In the Letter To The Editor section we received a critique from a Straits Times columnist Asad Latif which is worth noting: “.. would you be offended if I said that it is becoming a platform for voices that speak ultimately in the same tongue, no matter how varied the accents are? … Hence it is that I search in vain for the voices of the HDB heartland… Those thoughts may not fit into the binary categories some of your contributors appear to work from, if only implicitly: authoritarianism/ freedom; capitalism/ freedom; PAPsim/ freedom (what ism?): sexual deprivation/ sexual empowerment,.. I do not doubt that these can be legitimate categories. But the relationship between them surely is not guaranteed to be binary?”
It was a criticism that we didn’t address in the next issue [link to Looking At Culture] which remained a platform for intellectuals and experts rather one for the general population or one reflecting the “haggling voices int he wet market” as Asad Latif put it.

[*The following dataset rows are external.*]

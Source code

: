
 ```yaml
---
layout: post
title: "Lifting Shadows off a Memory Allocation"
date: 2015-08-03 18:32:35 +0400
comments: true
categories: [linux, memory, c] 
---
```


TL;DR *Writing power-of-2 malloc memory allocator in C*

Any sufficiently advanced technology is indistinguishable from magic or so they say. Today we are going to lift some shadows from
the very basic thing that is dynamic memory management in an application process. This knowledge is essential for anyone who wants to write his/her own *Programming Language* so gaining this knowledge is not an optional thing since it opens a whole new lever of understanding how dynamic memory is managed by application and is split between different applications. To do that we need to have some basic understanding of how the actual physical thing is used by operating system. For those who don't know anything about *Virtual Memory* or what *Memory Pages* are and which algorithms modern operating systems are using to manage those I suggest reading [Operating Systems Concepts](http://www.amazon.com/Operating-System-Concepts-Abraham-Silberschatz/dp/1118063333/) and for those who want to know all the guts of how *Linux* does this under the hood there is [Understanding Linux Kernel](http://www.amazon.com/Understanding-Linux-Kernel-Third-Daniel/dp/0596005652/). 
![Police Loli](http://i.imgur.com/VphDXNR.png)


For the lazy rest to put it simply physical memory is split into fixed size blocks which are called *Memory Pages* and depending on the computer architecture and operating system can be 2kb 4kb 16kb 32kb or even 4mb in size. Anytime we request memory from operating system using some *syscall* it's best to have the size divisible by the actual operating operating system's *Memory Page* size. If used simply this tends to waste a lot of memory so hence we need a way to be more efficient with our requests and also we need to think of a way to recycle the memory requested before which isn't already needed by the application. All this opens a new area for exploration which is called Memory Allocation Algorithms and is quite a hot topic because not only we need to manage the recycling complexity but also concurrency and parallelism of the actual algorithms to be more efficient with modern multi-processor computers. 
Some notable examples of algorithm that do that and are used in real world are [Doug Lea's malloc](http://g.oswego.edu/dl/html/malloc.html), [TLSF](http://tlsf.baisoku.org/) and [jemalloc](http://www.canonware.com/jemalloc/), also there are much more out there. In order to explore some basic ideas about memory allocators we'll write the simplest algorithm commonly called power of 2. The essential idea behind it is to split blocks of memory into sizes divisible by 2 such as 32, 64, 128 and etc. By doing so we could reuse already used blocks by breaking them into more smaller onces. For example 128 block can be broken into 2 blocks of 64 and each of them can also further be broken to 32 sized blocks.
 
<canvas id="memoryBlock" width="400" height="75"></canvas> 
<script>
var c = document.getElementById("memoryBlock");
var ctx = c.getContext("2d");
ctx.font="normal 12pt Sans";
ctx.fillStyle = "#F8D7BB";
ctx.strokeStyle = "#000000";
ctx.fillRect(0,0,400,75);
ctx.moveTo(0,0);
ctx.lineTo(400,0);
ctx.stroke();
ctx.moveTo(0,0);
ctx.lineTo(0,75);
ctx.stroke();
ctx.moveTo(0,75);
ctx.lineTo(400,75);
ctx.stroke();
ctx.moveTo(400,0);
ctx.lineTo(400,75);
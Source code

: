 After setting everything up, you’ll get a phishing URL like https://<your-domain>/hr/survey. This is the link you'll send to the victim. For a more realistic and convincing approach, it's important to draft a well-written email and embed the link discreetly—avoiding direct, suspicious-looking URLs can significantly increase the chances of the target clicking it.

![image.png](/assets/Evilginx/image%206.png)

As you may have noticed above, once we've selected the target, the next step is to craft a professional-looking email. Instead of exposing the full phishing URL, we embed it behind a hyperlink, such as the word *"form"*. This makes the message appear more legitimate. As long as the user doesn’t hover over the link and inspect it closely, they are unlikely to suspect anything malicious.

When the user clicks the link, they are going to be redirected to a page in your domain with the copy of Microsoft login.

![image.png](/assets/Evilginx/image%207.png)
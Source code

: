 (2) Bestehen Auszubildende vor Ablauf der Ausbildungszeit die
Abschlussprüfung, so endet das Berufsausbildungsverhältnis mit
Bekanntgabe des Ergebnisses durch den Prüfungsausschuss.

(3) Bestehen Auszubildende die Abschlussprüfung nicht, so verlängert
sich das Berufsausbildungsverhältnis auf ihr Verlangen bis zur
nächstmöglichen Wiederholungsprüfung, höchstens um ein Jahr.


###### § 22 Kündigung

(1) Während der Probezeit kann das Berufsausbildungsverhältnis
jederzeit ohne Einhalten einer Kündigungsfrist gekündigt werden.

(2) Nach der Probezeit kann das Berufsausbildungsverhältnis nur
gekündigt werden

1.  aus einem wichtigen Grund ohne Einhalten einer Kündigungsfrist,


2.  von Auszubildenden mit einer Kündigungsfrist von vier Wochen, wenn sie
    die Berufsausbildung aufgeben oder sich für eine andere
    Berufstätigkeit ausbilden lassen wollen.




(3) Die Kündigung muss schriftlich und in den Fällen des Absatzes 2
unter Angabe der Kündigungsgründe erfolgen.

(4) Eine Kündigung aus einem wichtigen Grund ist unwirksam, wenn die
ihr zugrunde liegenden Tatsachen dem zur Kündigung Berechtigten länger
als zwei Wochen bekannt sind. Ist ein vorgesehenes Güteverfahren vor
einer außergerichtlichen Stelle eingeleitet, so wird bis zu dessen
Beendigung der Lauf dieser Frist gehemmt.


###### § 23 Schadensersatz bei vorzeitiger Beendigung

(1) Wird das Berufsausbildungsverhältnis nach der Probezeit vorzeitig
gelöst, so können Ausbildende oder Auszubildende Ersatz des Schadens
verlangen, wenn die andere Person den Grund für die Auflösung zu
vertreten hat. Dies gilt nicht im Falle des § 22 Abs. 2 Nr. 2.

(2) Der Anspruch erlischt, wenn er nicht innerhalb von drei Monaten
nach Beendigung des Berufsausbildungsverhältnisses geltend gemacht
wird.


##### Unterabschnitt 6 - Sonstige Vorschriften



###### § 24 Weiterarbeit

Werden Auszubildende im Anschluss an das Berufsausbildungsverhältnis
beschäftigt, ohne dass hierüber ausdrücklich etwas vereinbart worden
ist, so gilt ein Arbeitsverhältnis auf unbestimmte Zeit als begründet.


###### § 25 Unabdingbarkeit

Of course we had none of the resources that the Straits Times had to achieve this democratic vision but more importantly we believed that the only way to survive was to remain strategically above the fray. In fact several contributions to us either were spiked or had to have major editor intervention because some thought that Commentary was a space for unfettered ‘free speech’ of the intemperate kind. It was clear to me that we were not going to please everyone.
The end of our editorial leadership of Commentary reflects the many tensions in Singapore politics of that time.